I still believe that Dutch disease is a helpful, though partial, lens to look at our productivity slowdown through. But since then we’ve learnt a lot more about the proximate causes of the UK’s sluggish productivity growth, and the sectors that have most contributed to the slowdown. A good overview can be found in The Productivity Agenda, from the University of Manchester based Productivity Institute (including a section by me on R&D).

For example, careful econometric analysis has identified that the key contributors to the slowdown, in sectoral terms, have been transport equipment, pharmaceuticals, computer software and telecommunications. This is counterintuitive, in that these sectors are generally thought of as strengths of the UK economy.
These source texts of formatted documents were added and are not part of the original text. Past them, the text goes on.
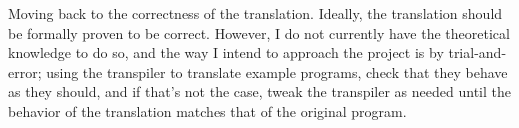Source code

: \documentclass[11pt]{article}
\begin{document}
Moving back to the correctness of the translation. Ideally, the translation
should be formally proven to be correct. However, I do not currently have
the theoretical knowledge to do so, and the way I intend to approach
the project is by trial-and-error; using the transpiler to translate example programs,
check that they behave as they should, and if that's not the case, tweak the
transpiler as needed until the behavior of the translation matches that
of the original program.

\printbibliography
\end{document}
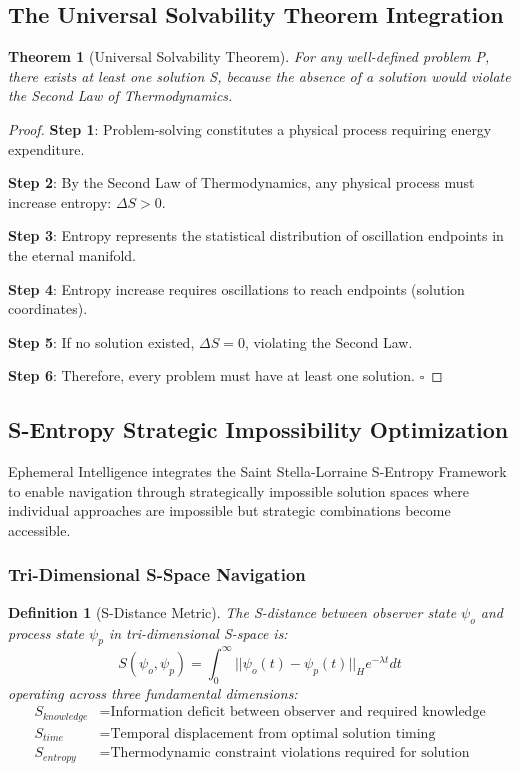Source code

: \documentclass[12pt,a4paper]{article}
\newtheorem{theorem}{Theorem}
\newtheorem{definition}{Definition}
\begin{document}
\subsection{The Universal Solvability Theorem Integration}

\begin{theorem}[Universal Solvability Theorem]
For any well-defined problem P, there exists at least one solution S, because the absence of a solution would violate the Second Law of Thermodynamics.
\end{theorem}

\begin{proof}
\textbf{Step 1}: Problem-solving constitutes a physical process requiring energy expenditure.

\textbf{Step 2}: By the Second Law of Thermodynamics, any physical process must increase entropy: $\Delta S > 0$.

\textbf{Step 3}: Entropy represents the statistical distribution of oscillation endpoints in the eternal manifold.

\textbf{Step 4}: Entropy increase requires oscillations to reach endpoints (solution coordinates).

\textbf{Step 5}: If no solution existed, $\Delta S = 0$, violating the Second Law.

\textbf{Step 6}: Therefore, every problem must have at least one solution. $\square$
\end{proof}

\subsection{S-Entropy Strategic Impossibility Optimization}

Ephemeral Intelligence integrates the Saint Stella-Lorraine S-Entropy Framework to enable navigation through strategically impossible solution spaces where individual approaches are impossible but strategic combinations become accessible.

\subsubsection{Tri-Dimensional S-Space Navigation}

\begin{definition}[S-Distance Metric]
The S-distance between observer state $\psi_o$ and process state $\psi_p$ in tri-dimensional S-space is:
\begin{equation}
S(\psi_o, \psi_p) = \int_0^\infty ||\psi_o(t) - \psi_p(t)||_H e^{-\lambda t} dt
\end{equation}
operating across three fundamental dimensions:
\begin{align}
S_{knowledge} &= \text{Information deficit between observer and required knowledge} \\
S_{time} &= \text{Temporal displacement from optimal solution timing} \\
S_{entropy} &= \text{Thermodynamic constraint violations required for solution}
\end{align}
\end{definition}
\end{document}
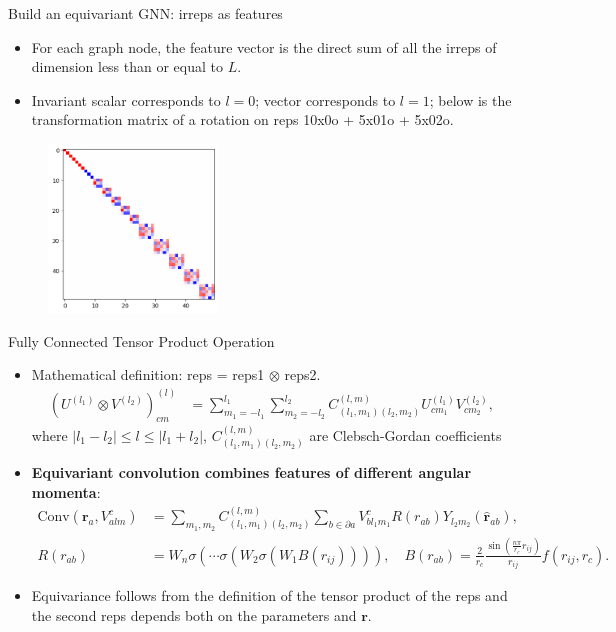 \begin{frame}{Build an equivariant GNN: irreps as features}
    \begin{itemize}
        \item For each graph node, the feature vector is the direct sum of all the irreps of dimension
        less than or equal to $L$.
        \item Invariant scalar corresponds to $l=0$; vector corresponds to $l=1$; below
        is the transformation matrix of a rotation on reps 10x0o + 5x01o + 5x02o.
    \end{itemize}
    \begin{figure}
        \includegraphics[width=0.4\textwidth]{figures/irreps.jpg}
    \end{figure}
\end{frame}
 

\begin{frame}{Fully Connected Tensor Product Operation}
    \begin{itemize}
        \item Mathematical definition: reps = reps1 $\otimes$ reps2.
        \begin{align*}
            (U^{(l_1)} \otimes V^{(l_2)})^{(l)}_{cm} &=
            \sum_{m_1=-l_1}^{l_1} \sum_{m_2=-l_2}^{l_2}
            C^{(l,m)}_{(l_1,m_1)(l_2,m_2)} U^{(l_1)}_{cm_1}
            V^{(l_2)}_{cm_2},
        \end{align*}
        where $|l_1 - l_2| \leq l \leq |l_1 + l_2|$,
        $C^{(l,m)}_{(l_1,m_1)(l_2,m_2)}$ are Clebsch-Gordan coefficients
        \item {\color{red}\textbf{Equivariant convolution combines features of different angular momenta}}:
        \begin{align*}
            \text{Conv}(\mathbf{r}_a, V_{alm}^c) &=
            \sum_{m_1, m_2}
            C^{(l,m)}_{(l_1,m_1)(l_2,m_2)} \sum_{b \in \partial a}
            V_{bl_1m_1}^c R(r_{ab})Y_{l_2m_2}(\hat{\mathbf{r}}_{ab}),   \\
            R(r_{ab}) &= W_n\sigma(\cdots \sigma(W_2\sigma(W_1 B(r_{ij})))), \quad
            B(r_{ab}) = \frac{2}{r_c}\frac{\sin(\frac{n\pi}{r_c}r_{ij})}{r_{ij}}
            f(r_{ij}, r_c).
        \end{align*}
        \item Equivariance follows from the definition of the tensor product of the
        reps and the second reps depends both on the parameters and $\mathbf{r}$.
    \end{itemize}
\end{frame}


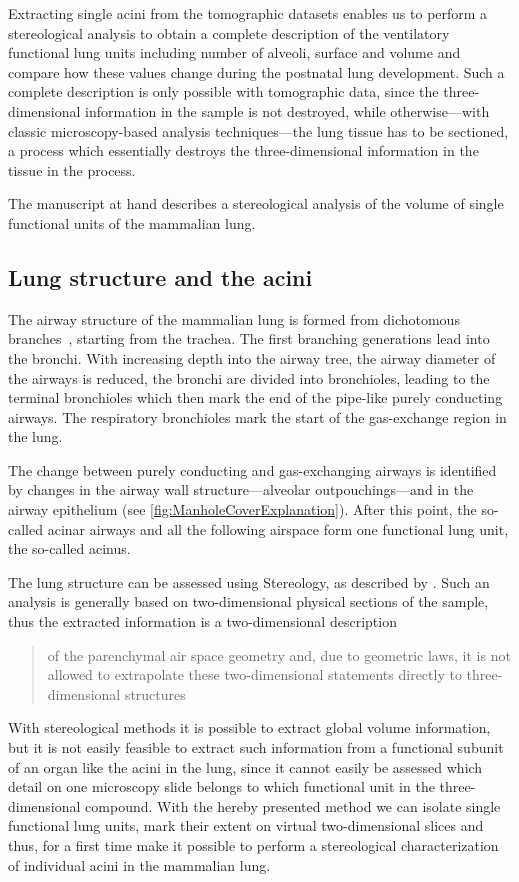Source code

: \documentclass[paper=a4,abstract=true,english,DIV=calc]{scrartcl}
\begin{document}
Extracting single acini from the tomographic datasets enables us to perform a stereological analysis to obtain a complete description of the ventilatory functional lung units including number of alveoli, surface and volume and compare how these values change during the postnatal lung development.
Such a complete description is only possible with tomographic data, since the three-dimensional information in the sample is not destroyed, while otherwise---with classic microscopy-based analysis techniques---the lung tissue has to be sectioned, a process which essentially destroys the three-dimensional information in the tissue in the process.

The manuscript at hand describes a stereological analysis of the volume of single functional units of the mammalian lung.

\subsection{Lung structure and the acini}
The airway structure of the mammalian lung is formed from dichotomous branches~\cite{Weibel1991}, starting from the trachea.
The first branching generations lead into the bronchi.
With increasing depth into the airway tree, the airway diameter of the airways is reduced, the bronchi are divided into bronchioles, leading to the terminal bronchioles which then mark the end of the pipe-like purely conducting airways.
The respiratory bronchioles mark the start of the gas-exchange region in the lung.

The change between purely conducting and gas-exchanging airways is identified by changes in the airway wall structure---alveolar outpouchings---and in the airway epithelium (see \autoref{fig:ManholeCoverExplanation}).
After this point, the so-called acinar airways and all the following airspace form one functional lung unit, the so-called acinus.

The lung structure can be assessed using Stereology, as described by \citet{Hsia2010}.
Such an analysis is generally based on two-dimensional physical sections of the sample, thus the extracted information is a two-dimensional description \blockquote[\citet{Tschanz2002}]{of the parenchymal air space geometry and, due to geometric laws, it is not allowed to extrapolate these two-dimensional statements directly to three-dimensional structures}.
With stereological methods it is possible to extract global volume information, but it is not easily feasible to extract such information from a functional subunit of an organ like the acini in the lung, since it cannot easily be assessed which detail on one microscopy slide belongs to which functional unit in the three-dimensional compound.
With the hereby presented method we can isolate single functional lung units, mark their extent on virtual two-dimensional slices and thus, for a first time make it possible to perform a stereological characterization of individual acini in the mammalian lung.
\end{document}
More generally, there seems to be a consensus that low levels of investment – in both the public and private sectors – is a major proximate cause of low productivity growth. I would include in this low overall investment record, the low levels of business R&D that first attracted my attention, more than a decade ago. Since it is widely accepted that technological innovation provides the basis for productivity growth, and R&D provides a formal structure for developing and implementing technological innovations, I would still insist on its importance.

But this doesn’t not yet answer the question of what it is about the UK’s political and economic system that has led to this state of chronic underinvestment, or what should be done to address that. The consequences, though, are clear – slow productivity growth has led to stagnating living standards and difficulties in funding public services at the level people expect. For my last words here, I’ll quote what I wrote in July 2014:

“The erosion of the UK’s capacity to technologically innovate was not inevitable – it was the unintended consequence of a series of political and policy choices over decades. We need to reverse this loss of capacity. This needs to be done as part of a broader rethinking of the variety of capitalism the UK economy is currently based on. Without this rethinking, we will be condemned to continue on our current trajectory of low growth, poor trade performance and ultimately, loss of national sovereignty.”